> [TASK PROMPT]:
Lines with the word "that" in them are the ones to copy from the records.

Plain-text document sources:
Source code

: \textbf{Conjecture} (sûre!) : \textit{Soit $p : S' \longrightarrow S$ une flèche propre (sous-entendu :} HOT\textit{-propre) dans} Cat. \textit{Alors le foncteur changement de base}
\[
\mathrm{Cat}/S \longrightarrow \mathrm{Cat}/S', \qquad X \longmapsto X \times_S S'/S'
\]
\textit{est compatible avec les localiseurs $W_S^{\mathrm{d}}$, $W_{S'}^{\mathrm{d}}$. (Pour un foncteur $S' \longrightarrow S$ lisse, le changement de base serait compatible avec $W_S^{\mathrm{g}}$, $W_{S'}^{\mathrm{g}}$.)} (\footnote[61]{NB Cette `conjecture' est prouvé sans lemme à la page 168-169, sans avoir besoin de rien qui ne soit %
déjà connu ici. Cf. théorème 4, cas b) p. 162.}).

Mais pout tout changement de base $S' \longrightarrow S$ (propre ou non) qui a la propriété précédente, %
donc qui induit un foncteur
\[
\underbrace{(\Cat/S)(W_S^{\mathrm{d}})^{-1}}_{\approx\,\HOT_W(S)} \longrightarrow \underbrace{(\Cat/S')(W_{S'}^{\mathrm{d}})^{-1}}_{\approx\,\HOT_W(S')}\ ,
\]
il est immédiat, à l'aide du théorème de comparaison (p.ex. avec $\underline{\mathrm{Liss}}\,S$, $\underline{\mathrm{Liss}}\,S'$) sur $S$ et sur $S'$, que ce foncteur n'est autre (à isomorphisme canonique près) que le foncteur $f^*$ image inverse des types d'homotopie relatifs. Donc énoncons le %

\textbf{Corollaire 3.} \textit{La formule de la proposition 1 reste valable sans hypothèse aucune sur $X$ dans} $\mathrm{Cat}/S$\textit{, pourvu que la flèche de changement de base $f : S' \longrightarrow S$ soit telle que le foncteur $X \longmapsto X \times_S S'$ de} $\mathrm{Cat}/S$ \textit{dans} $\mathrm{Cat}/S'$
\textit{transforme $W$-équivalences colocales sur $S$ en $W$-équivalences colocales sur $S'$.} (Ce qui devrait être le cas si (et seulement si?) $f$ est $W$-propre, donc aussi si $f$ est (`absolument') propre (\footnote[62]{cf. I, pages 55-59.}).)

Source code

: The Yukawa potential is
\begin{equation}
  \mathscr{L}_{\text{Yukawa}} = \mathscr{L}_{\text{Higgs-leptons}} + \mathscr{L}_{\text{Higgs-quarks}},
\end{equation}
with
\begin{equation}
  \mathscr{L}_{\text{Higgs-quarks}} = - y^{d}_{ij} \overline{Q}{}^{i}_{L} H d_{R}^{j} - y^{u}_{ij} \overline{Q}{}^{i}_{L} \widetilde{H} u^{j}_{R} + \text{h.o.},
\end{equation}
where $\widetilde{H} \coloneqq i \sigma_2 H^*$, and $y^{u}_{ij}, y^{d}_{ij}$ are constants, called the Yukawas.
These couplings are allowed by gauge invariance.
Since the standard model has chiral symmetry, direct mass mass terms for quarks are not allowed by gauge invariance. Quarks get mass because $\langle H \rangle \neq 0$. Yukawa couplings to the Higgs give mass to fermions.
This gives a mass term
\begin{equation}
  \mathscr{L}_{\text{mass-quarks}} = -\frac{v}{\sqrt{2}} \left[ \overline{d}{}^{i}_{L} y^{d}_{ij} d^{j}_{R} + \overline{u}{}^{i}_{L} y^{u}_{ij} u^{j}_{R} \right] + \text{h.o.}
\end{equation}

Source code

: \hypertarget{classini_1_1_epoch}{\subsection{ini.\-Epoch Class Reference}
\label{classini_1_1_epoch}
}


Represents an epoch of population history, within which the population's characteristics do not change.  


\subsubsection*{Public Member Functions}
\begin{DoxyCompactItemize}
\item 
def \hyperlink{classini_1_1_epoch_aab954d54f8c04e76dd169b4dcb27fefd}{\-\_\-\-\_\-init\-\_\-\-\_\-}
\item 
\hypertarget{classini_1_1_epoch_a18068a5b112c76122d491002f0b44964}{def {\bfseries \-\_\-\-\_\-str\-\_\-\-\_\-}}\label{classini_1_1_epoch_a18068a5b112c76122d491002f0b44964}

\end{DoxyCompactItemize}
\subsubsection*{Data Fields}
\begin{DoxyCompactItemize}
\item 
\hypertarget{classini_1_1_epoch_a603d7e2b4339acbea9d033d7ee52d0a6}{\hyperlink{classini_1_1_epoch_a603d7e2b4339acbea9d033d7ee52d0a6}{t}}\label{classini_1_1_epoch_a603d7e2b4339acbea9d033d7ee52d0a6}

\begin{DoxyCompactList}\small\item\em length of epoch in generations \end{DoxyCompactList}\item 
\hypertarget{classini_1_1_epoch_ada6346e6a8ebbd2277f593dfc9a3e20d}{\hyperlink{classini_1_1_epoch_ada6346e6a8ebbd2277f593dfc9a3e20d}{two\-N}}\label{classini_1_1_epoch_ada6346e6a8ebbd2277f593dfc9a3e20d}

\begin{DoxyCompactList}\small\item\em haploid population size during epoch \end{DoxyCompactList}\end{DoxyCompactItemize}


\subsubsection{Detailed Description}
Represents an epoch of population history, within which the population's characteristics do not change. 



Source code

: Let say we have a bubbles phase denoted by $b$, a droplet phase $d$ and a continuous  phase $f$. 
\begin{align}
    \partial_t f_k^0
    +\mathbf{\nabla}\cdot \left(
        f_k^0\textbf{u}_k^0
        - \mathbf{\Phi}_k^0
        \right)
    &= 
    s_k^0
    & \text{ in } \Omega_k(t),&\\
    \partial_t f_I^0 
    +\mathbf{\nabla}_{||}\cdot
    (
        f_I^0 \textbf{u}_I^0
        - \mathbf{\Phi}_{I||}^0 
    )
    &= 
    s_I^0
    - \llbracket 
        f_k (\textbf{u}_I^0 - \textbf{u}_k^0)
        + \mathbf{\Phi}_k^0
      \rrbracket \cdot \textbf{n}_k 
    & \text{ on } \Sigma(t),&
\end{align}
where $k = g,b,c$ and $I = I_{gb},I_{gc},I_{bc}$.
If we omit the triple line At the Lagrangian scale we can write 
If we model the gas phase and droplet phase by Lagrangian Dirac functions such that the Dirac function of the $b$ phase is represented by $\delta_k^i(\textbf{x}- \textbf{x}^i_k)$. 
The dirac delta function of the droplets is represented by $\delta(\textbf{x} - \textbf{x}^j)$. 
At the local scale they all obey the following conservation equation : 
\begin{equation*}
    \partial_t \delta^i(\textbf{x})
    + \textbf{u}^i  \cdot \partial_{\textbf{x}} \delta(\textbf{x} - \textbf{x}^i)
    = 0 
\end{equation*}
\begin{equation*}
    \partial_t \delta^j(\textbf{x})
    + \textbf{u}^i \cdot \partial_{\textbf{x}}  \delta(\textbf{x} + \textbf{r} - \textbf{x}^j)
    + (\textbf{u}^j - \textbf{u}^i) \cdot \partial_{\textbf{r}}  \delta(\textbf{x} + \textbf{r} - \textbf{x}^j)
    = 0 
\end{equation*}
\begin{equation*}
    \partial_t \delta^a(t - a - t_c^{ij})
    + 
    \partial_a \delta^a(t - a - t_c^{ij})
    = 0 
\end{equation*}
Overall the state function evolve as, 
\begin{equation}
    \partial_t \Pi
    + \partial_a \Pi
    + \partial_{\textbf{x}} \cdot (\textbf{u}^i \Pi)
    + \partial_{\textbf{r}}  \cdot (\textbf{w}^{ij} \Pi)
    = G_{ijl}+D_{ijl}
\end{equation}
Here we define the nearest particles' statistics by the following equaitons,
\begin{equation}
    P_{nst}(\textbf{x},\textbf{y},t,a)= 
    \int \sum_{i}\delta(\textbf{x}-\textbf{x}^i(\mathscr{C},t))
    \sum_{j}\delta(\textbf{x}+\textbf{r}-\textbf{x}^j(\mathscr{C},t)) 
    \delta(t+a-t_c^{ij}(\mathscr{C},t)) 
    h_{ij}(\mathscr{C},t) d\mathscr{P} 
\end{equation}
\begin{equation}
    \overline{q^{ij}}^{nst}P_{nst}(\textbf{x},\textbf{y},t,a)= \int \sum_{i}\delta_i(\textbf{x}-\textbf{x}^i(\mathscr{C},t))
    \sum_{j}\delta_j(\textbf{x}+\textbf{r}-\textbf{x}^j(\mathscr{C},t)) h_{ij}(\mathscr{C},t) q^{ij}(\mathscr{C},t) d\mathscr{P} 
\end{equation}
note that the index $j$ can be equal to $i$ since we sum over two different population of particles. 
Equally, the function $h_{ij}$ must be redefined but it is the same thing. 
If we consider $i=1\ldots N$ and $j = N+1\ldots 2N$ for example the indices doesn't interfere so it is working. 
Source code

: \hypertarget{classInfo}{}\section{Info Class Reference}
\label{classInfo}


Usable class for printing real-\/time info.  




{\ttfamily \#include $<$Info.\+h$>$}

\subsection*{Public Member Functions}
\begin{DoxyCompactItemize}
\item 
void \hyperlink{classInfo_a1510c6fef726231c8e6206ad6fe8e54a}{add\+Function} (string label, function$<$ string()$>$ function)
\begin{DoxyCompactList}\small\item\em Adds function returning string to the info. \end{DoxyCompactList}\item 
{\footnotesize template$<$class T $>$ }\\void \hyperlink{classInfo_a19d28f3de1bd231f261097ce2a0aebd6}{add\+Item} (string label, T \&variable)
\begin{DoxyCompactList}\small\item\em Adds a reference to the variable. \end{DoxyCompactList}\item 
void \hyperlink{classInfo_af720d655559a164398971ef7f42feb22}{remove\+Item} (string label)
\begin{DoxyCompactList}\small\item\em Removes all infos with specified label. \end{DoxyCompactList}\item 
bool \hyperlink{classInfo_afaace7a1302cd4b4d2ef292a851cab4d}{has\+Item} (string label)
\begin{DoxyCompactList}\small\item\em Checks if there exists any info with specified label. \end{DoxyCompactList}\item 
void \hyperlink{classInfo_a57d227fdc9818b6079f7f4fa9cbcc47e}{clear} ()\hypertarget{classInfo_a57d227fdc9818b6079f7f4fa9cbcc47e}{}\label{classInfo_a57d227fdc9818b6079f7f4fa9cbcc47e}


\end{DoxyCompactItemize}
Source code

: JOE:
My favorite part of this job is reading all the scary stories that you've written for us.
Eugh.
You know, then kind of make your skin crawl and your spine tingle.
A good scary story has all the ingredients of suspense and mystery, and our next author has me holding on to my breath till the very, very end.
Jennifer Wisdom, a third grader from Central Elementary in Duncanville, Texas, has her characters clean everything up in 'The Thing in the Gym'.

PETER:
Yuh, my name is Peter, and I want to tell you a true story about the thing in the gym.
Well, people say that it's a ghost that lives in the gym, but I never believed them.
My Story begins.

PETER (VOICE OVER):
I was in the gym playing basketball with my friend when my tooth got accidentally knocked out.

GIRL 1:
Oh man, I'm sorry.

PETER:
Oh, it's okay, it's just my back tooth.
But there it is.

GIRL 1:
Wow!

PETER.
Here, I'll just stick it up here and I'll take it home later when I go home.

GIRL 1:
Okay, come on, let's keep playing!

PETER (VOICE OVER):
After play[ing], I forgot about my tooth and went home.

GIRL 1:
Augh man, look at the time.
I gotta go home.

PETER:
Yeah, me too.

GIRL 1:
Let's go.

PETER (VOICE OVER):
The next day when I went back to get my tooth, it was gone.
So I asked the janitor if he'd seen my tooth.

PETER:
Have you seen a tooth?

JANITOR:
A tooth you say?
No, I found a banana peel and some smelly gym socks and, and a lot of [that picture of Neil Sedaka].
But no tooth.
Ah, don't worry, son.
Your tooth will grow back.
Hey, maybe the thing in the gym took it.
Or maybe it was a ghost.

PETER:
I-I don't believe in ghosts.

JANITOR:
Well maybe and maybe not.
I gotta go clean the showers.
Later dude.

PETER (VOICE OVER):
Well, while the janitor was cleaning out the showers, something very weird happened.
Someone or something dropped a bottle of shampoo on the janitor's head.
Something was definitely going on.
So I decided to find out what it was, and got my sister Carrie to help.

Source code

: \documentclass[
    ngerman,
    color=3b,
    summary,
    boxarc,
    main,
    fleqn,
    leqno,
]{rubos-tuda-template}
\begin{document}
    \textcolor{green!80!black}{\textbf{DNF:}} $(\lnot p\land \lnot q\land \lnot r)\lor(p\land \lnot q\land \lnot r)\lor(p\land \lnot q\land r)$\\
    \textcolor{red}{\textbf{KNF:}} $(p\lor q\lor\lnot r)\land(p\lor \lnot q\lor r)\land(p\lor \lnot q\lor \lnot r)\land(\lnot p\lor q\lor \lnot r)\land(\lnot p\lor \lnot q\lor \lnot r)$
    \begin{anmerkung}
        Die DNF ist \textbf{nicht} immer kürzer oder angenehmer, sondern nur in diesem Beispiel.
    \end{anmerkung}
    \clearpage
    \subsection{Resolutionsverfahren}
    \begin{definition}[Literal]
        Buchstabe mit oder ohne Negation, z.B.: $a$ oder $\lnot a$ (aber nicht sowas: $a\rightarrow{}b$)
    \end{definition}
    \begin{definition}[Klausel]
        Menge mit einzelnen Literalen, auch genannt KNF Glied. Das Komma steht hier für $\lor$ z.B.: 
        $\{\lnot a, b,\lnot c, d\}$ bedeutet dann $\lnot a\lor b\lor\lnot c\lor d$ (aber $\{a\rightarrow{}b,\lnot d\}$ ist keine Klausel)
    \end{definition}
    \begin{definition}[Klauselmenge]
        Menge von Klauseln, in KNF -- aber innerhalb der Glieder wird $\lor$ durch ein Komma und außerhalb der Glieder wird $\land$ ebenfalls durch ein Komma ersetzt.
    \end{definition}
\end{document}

> [THE ANSWER]:
If we model the gas phase and droplet phase by Lagrangian Dirac functions such that the Dirac function of the $b$ phase is represented by $\delta_k^i(\textbf{x}- \textbf{x}^i_k)$. 
note that the index $j$ can be equal to $i$ since we sum over two different population of particles. 
My favorite part of this job is reading all the scary stories that you've written for us.
Well, people say that it's a ghost that lives in the gym, but I never believed them.
No, I found a banana peel and some smelly gym socks and, and a lot of [that picture of Neil Sedaka].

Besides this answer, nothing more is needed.